Perhaps the most profound and worrying parallel between preventing industrial catastrophes and financial ones emerges from Perrow’s pessimistic theory of “normal accidents”. For him, any sufficiently complex, tightly coupled system will fail sooner or later. The answers are to simplify the system, decouple it, or reduce the consequences of failure.I fear we have not addressed the intrinsic problems of "too big to fail", and the moral hazard of having the government prevent total collapse because of one firms' poor risk decisions. This is the gloomy conclusion of some economists, and the now sacrosanct status of Wall Street. They will spend billions to insure that protected position. There is no legislative will to do the obvious and what safety engineering commands: decouple and downsize critical components.
What might decoupling the banking system mean? Consider the slightly obsessive pastime of domino-toppling. One of the first domino-toppling record attempts – 8,000 stones – came to a premature and farcical end because a pen dropped out of the pocket of the television cameraman who had come to film the occasion. Other record attempts have been disrupted by moths and grasshoppers. It’s the quintessential tightly coupled system.
Professional domino-topplers now use safety gates, removed at the last moment, to ensure that when accidents happen they are contained. In 2005, a hundred volunteers had spent two months setting up 4,155,476 stones in a Dutch exhibition hall when a sparrow flew in and knocked one over. Because of safety gates, only 23,000 dominoes fell. It could have been much worse. (Though not for the hapless sparrow, which an enraged domino enthusiast shot with an air rifle.)
Given the propensity of finance to suffer frequent meltdowns, Perrow’s normal accident theory almost certainly describes the banking system. The financial system will never eliminate its sparrows (perhaps black swans would be a more appropriate bird) so it needs the equivalent of those safety gates. Rather than making a particular bank less likely to fail, it might be safer to focus on ensuring that one falling bank doesn’t topple other companies.

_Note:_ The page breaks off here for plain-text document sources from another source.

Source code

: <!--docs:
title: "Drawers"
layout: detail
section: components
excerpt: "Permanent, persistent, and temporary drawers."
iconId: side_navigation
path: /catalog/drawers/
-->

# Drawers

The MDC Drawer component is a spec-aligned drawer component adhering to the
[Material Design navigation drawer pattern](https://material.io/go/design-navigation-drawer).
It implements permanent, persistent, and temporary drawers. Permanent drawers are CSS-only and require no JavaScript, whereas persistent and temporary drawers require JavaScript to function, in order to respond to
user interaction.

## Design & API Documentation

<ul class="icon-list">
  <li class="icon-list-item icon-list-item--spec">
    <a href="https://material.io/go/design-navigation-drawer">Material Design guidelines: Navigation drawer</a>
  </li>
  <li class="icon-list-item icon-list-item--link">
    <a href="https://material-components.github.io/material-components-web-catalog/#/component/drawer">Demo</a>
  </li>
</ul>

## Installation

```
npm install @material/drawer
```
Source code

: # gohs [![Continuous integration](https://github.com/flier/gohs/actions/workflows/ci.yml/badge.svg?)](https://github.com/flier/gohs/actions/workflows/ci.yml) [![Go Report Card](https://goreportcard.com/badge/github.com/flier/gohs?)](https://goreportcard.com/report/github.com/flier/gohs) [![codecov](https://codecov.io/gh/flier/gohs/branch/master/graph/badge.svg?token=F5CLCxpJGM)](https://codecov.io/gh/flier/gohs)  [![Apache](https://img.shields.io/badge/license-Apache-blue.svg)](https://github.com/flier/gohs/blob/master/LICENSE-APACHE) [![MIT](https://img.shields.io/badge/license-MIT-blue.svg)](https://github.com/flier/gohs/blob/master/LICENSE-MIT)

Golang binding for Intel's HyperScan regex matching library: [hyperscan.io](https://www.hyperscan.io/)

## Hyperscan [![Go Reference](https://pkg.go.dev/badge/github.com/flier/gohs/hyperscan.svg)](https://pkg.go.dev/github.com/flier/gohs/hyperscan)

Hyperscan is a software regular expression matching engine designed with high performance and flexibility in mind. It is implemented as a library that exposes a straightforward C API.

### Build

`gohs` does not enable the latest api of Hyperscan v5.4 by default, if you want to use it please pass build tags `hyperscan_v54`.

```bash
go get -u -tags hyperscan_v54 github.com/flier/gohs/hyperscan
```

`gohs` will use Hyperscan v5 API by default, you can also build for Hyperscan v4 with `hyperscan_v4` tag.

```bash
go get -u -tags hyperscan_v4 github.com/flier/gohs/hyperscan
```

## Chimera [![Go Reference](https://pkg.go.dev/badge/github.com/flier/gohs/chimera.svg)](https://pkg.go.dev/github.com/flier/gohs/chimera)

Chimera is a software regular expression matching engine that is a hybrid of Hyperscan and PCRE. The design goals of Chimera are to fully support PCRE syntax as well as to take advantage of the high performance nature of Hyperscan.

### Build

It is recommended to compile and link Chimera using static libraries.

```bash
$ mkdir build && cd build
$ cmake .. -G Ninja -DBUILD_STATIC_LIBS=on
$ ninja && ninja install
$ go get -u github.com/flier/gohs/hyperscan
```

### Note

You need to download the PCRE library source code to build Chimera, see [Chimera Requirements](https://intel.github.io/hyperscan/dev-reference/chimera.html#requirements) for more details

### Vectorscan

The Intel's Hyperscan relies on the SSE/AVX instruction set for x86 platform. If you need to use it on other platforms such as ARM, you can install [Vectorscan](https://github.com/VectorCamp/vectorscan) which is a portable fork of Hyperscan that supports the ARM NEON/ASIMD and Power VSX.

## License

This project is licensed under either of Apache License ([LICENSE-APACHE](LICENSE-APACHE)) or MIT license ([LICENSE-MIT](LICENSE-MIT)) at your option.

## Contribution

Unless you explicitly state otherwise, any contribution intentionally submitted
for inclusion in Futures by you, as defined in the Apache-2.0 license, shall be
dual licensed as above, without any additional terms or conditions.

But few financial commentators have considered the implications of that. One notable exception is John Kay, a British economist and FT columnist, who argues for a system of “narrow banking” which, he asserts, would lead to “a far more robust industry structure, with simpler institutions, less interconnectedness, and greater diversity of industry structure”. Another is Laurence Kotlikoff, an economist at Boston university, who has a proposal for “limited purpose banking”. Both Kay and Kotlikoff have taken the view that it is worth pursuing a simpler and less tightly coupled financial system for its own sake – in sharp contrast to the prevailing regulatory approach, which unwittingly encouraged banks to become larger and more complicated, and actively encouraged off-balance sheet financial engineering. I do not know whether Kay or Kotlikoff have the right answer. Normal accident theory suggests that they are certainly asking the right question. [More]
As stated above, we will almost certainly be back here, and perhaps sooner than we think.